What should I keep in mind when working with bitemporal systems?
They are not SQL but Datomic[1] and Crux[2] are first class bitemporal databases, look there for design guidelines and commentary.
There is some other project crux that has a lot of python and this pollutes the Google searches.
I think many projects try to re-implement in a ad-hoc way, maybe without knowing it, so if you can start with a bitemporal database it gives a big head start.
As noted above, the SQL:2011 standard supports bitemporality; here's a good summary from SIGMOD Record: https://cs.ulb.ac.be/public/_media/teaching/infoh415/tempfea...

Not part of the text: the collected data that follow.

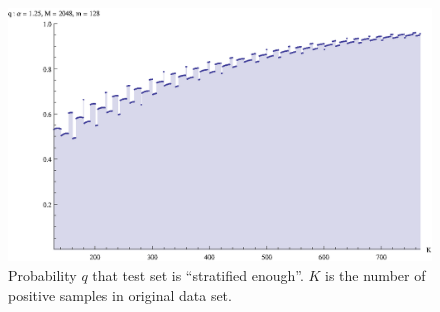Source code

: \documentclass[11pt,twoside,a4paper]{book}
\begin{document}
\begin{figure}[h]
\begin{center}
\includegraphics{figures/hyper}
\caption[Plot of probability that test set is ``stratified enough'']{Probability $q$ that test set is ``stratified enough''.
$K$ is the number of positive samples in original data set.}
\label{fig:hyper}
\end{center}
\end{figure}
\end{document}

This is a good summary of vendor support for temporal tables: https://www2.cs.arizona.edu/~rts/sql3.html
Oracle and DB2 both support bitemporal tables, SQL Server only supports system-versioned tables. There is an extension for Postgres that supports system-versioned tables, but it hasn't been updated in 2 years: https://github.com/arkhipov/temporal_tables
In the past, I've manually implemented system-versioning for audit purposes in SQL Server using triggers, T4 templates and the CONTEXT_INFO variable to store user IDs. It worked OK, but schema changes became much more difficult.
Also - start thinking about archiving now - n lg n is fast at the start - two years later, not so much.
Good luck
- changing dimensions - handling changing types e.g. A column of strings becoming a compound of floats - efficiently handling appends - efficiently handling corrections of previous data - how to cleanup, remove old versions
The version store storage engine in Arctic provides fast and efficient versioning for numeric data. The code is quite readable so it might be worth having a look at its implementation too.
The ORM has built-in support for various time-series data concepts including bitemporality.
If you just need to get data at a point in time, you only need to store (so called) application-time. If you need to handle both a “created date” and “effective date” type scenario, then you’ll need bitemporality.
I've come up with a solution specifically for pandas dataframes. Not sure how similar a solution would be for your use case.
What are some good resources?
A spreadsheet is a bitemporal database of sorts right?